Records for the task:
--------------------------------------------------

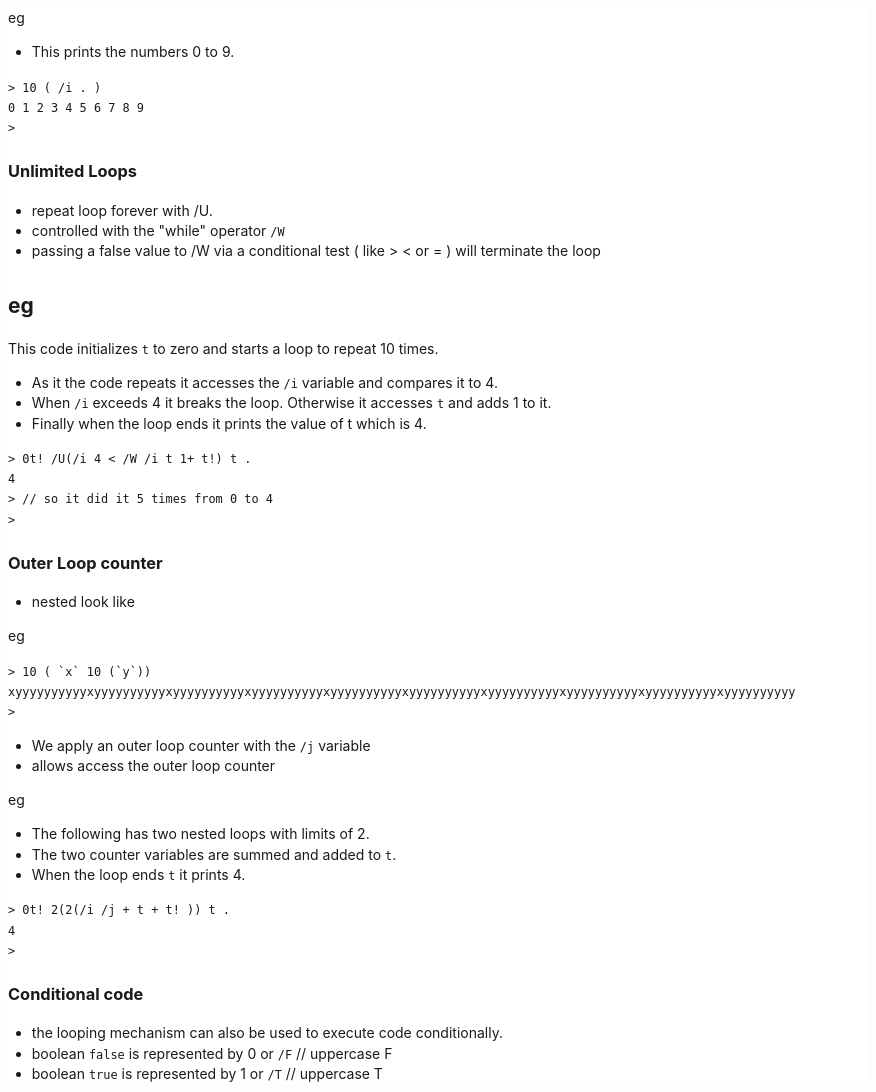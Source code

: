 eg
- This prints the numbers 0 to 9.
```
> 10 ( /i . )
0 1 2 3 4 5 6 7 8 9
>
```

### Unlimited Loops 
- repeat loop forever with /U. 
- controlled with the "while" operator `/W`
- passing a false value to /W via a conditional test ( like > < or = ) will terminate the loop

eg
-
 This code initializes `t` to zero and starts a loop to repeat 10 times. 
- As it the code repeats it accesses the `/i` variable and compares it to 4. 
- When `/i` exceeds 4 it breaks the loop. Otherwise it accesses `t` and adds 1 to it.
- Finally when the loop ends it prints the value of t which is 4.

```
> 0t! /U(/i 4 < /W /i t 1+ t!) t . 
4
> // so it did it 5 times from 0 to 4
>
```
### Outer Loop counter 
- nested look like 

eg
```
> 10 ( `x` 10 (`y`)) 
xyyyyyyyyyyxyyyyyyyyyyxyyyyyyyyyyxyyyyyyyyyyxyyyyyyyyyyxyyyyyyyyyyxyyyyyyyyyyxyyyyyyyyyyxyyyyyyyyyyxyyyyyyyyyy
>
```

- We apply an outer loop counter with the `/j` variable 
- allows access the outer loop counter 

eg
- The following has two nested loops with limits of 2. 
- The two counter variables are summed and added to `t`.
- When the loop ends `t` it prints 4.

```
> 0t! 2(2(/i /j + t + t! )) t .
4
>
```

### Conditional code
- the looping mechanism can also be used to execute code conditionally. 
- boolean `false` is represented by 0 or `/F`  // uppercase F 
- boolean `true` is represented by 1 or `/T`   // uppercase T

--------------------------------------------------

The result consists of the line with "adds 1 to it." through the last line of the entries above, repeated exactly and with nothing else.

Task response:
- When `/i` exceeds 4 it breaks the loop. Otherwise it accesses `t` and adds 1 to it.
- Finally when the loop ends it prints the value of t which is 4.

```
> 0t! /U(/i 4 < /W /i t 1+ t!) t . 
4
> // so it did it 5 times from 0 to 4
>
```
### Outer Loop counter 
- nested look like 

eg
```
> 10 ( `x` 10 (`y`)) 
xyyyyyyyyyyxyyyyyyyyyyxyyyyyyyyyyxyyyyyyyyyyxyyyyyyyyyyxyyyyyyyyyyxyyyyyyyyyyxyyyyyyyyyyxyyyyyyyyyyxyyyyyyyyyy
>
```

- We apply an outer loop counter with the `/j` variable 
- allows access the outer loop counter 

eg
- The following has two nested loops with limits of 2. 
- The two counter variables are summed and added to `t`.
- When the loop ends `t` it prints 4.

```
> 0t! 2(2(/i /j + t + t! )) t .
4
>
```

### Conditional code
- the looping mechanism can also be used to execute code conditionally. 
- boolean `false` is represented by 0 or `/F`  // uppercase F 
- boolean `true` is represented by 1 or `/T`   // uppercase T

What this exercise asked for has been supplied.